Kodak has turned to United Kingdom academics to solve a problem that the company's founder George Eastman may not have foreseen when he set the world's shutters clicking.
Billions of images now exist on film, paper and electronic media, but researchers and educators, publishers and broadcasters have no easy way to locate and retrieve the pictures they need.
The Knowledge Gallery will be a one-stop shop for photographic, artistic, medical and scientific images in digital form. Established by the funding councils' Joint Information Systems Committee and the non-profit company Smart Isles, it will market images owned by UK higher education institutions and negotiate favourable access for academics to commercial image libraries.
Announcing the venture Gillian Shephard, secretary of state for education and employment, said: "In the Knowledge Gallery we have a really exciting example of how the private and public sectors can work together to mutual advantage."
Tony Waterlow, Kodak's UK managing director said that Kodak, Sun Microsystems and other commercial partners will be investing "some millions" to ensure that the venture becomes one of the world's leading sources of educational images.
The NISS information gateway at the University of Bath will provide an initial entry point to the Knowledge Gallery. The main index is likely to be held on a web server at one of Kodak's UK sites. It will be accessible from all sites on the UK academic network JANET. Those with the faster SuperJANET connections will enjoy a snappier response.
Anne Mumford of Loughborough University, seconded to JISC's advisory group on computer graphics, said: "The desperate need is for something that indexes across collections." Dr Mumford hopes that besides still pictures, the index will include video and 3D images.

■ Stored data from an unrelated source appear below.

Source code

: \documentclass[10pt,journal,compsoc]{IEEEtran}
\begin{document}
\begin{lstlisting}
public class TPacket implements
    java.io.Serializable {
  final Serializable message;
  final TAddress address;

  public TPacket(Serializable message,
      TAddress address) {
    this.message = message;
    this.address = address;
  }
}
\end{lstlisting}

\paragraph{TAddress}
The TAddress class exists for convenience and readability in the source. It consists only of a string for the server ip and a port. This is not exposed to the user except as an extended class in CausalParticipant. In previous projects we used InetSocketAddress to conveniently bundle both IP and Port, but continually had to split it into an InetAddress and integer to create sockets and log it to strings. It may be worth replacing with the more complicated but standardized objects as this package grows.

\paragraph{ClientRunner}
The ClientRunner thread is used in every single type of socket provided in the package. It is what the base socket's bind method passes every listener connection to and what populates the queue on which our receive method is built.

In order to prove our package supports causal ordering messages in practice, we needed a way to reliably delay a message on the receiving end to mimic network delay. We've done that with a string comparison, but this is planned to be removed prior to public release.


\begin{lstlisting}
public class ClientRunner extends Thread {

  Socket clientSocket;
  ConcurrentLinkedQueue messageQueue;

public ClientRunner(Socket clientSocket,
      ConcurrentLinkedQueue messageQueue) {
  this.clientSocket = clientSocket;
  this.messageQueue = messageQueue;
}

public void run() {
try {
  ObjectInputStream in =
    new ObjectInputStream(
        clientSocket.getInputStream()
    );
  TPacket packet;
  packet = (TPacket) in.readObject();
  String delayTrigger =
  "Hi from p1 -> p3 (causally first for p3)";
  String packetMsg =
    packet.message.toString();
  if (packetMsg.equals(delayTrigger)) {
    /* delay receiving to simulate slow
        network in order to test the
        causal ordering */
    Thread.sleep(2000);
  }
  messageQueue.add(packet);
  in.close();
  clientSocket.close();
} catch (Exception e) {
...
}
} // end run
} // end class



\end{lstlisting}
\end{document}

Kodak has expertise in scanning, processing, and printing photographic and digital images. It has a technique for "watermarking" digital images to protect them against illegal copying.
The Knowledge Gallery will use technology developed three years ago in the United States for the Kodak Picture Exchange. This service is now operated commercially by Sprint Communications and offers approximately 300,000 images from 30 major photo agencies. It uses Sun computers and networking software, a Sybase relational database, and BRS text search software.
The Knowledge Gallery will still face the vast and difficult task of indexing millions of images. Text documents can be indexed by the words they contain, but it is much harder to describe image content.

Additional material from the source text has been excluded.